The EU's five-year "double-reverse" and minimum price measures for China's PV have expired, and the two sides resumed normal PV trading on September 4.
The spokesman of the Ministry of Commerce said: 'The EU's termination of China's PV dual-reaction measures will restore the Sino-European PV trade to a normal market, provide a more stable and predictable business environment for the cooperation between the two sides, and truly realize mutual benefit and win-win between the two industries. . '
On the market side, the above news released positive. On September 3, the solar sector rose against the market. As of September 4, the gains continued. The solar energy concept sector rose 0.78%, and the number of rising companies was 84, accounting for 110 solar energy concept. 76% of listed companies.
Although the overseas sales of Chinese PV companies for the European market will be more convenient than before, to a certain extent, they can boost the domestic PV market that is still in the policy of 'Severe Winter', but still need to pay attention to the double-counter policy after the lifting of the ban, Chinese companies are Trade order in the EU market.
Today, it is reported that after the EU's PV dual-anti-policy policy expires, on September 6, China's relevant departments will organize representatives of the industry to participate in closed-door meetings, inform relevant information, summarize work experience, and discuss Chinese enterprises to further expand the EU. The market's precautions, I hope that enterprises can actively maintain a good trade order, do not swarm, so as not to form a vicious, low-cost competition.
In this regard, CBN has verified the relevant aspects of GCL integration, Jingke Energy and other related parties, and many parties have indicated that they have not received the above notice.
However, as far as the EU's cancellation of China's PV dual-counter policy is concerned, the PV industry and enterprises can see that the domestic PV industry is also rational when it sees positive benefits, and believes that the trend of seizing the market at low prices may already be one.

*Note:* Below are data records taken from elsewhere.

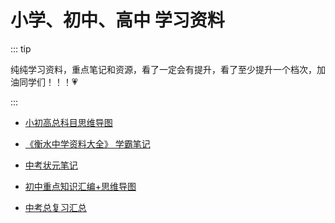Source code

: # 小学、初中、高中 学习资料

::: tip

纯纯学习资料，重点笔记和资源，看了一定会有提升，看了至少提升一个档次，加油同学们！！！💗

:::

- [小初高总科目思维导图](https://pan.quark.cn/s/8ac9dcff9508)

- [《衡水中学资料大全》 学霸笔记 ](https://pan.quark.cn/s/572a7693c05f)

- [中考状元笔记](https://pan.quark.cn/s/37cc1c4f10ad)

- [初中重点知识汇编+思维导图](https://pan.quark.cn/s/1f6b7289fe7b)

- [中考总复习汇总](https://pan.quark.cn/s/943d33be28d6)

Going back, in the context of industrial upgrading, it is difficult for PV companies to profit from expansion in the future.
Under the influence of the trend of cheap Internet access and de-nuclearization in most regions, Europe has a large market space. In addition, as the earliest developed solar market, many power plants in the European market are currently in operation for 10 years. ~15 years, under the trend of upgrading, the demand for high-efficiency components is very large, and the market in replacement brings potential development space.
At the same time, from the perspective of supply chain, the European market will become more concentrated, the projects in the market will be more concentrated, and the globalization trend of developers is more obvious.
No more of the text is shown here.